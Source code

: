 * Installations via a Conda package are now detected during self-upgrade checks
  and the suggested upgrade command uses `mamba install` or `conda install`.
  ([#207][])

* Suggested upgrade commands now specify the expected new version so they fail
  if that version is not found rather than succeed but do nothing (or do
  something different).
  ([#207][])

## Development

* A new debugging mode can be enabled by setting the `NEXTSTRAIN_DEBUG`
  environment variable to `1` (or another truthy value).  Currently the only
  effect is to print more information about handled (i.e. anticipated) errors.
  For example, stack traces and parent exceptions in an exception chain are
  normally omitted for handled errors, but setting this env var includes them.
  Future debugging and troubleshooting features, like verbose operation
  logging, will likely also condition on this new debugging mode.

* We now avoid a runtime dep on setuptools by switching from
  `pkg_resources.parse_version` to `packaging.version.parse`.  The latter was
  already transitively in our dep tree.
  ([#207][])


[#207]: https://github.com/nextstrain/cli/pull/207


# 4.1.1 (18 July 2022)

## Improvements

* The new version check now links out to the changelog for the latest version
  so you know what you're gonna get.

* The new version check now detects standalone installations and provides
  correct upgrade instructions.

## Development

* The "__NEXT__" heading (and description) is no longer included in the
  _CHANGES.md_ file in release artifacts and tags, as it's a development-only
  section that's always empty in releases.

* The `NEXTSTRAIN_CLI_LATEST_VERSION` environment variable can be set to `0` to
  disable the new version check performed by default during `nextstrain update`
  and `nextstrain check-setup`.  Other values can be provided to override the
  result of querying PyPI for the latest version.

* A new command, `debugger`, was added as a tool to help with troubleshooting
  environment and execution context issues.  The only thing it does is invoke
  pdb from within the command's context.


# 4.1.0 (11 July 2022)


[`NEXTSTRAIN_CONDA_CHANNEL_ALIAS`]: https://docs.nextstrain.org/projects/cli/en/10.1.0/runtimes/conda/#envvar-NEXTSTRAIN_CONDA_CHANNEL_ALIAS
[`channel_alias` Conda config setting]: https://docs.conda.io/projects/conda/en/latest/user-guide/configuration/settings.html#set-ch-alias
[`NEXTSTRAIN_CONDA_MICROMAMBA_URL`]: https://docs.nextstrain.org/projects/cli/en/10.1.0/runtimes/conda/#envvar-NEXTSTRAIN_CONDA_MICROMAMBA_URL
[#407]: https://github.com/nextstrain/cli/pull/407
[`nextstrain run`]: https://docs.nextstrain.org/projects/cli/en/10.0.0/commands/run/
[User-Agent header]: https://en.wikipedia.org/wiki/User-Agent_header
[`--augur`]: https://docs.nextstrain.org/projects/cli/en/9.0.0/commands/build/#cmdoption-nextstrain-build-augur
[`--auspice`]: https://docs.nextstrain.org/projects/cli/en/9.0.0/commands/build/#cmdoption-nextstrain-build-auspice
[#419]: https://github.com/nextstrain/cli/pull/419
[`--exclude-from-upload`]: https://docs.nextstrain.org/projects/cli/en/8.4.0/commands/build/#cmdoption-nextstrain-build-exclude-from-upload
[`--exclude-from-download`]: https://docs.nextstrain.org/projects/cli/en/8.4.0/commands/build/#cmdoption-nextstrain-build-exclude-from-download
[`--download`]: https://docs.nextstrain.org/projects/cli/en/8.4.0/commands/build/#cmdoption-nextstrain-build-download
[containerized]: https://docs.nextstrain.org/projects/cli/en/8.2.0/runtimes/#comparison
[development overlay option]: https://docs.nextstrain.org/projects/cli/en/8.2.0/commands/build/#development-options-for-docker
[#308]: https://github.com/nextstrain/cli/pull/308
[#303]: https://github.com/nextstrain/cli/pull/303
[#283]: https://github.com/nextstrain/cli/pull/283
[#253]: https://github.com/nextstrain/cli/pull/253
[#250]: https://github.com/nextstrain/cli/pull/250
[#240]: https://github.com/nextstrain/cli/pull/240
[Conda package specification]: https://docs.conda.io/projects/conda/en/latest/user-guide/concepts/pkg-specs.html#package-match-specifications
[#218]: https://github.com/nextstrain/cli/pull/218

**What is required**
Reprint the data above from the opening line to the line holding "normally omitted for", inclusive, and nothing else.

**Solution**
Source code

: * Installations via a Conda package are now detected during self-upgrade checks
  and the suggested upgrade command uses `mamba install` or `conda install`.
  ([#207][])

* Suggested upgrade commands now specify the expected new version so they fail
  if that version is not found rather than succeed but do nothing (or do
  something different).
  ([#207][])

## Development

* A new debugging mode can be enabled by setting the `NEXTSTRAIN_DEBUG`
  environment variable to `1` (or another truthy value).  Currently the only
  effect is to print more information about handled (i.e. anticipated) errors.
  For example, stack traces and parent exceptions in an exception chain are
  normally omitted for handled errors, but setting this env var includes them.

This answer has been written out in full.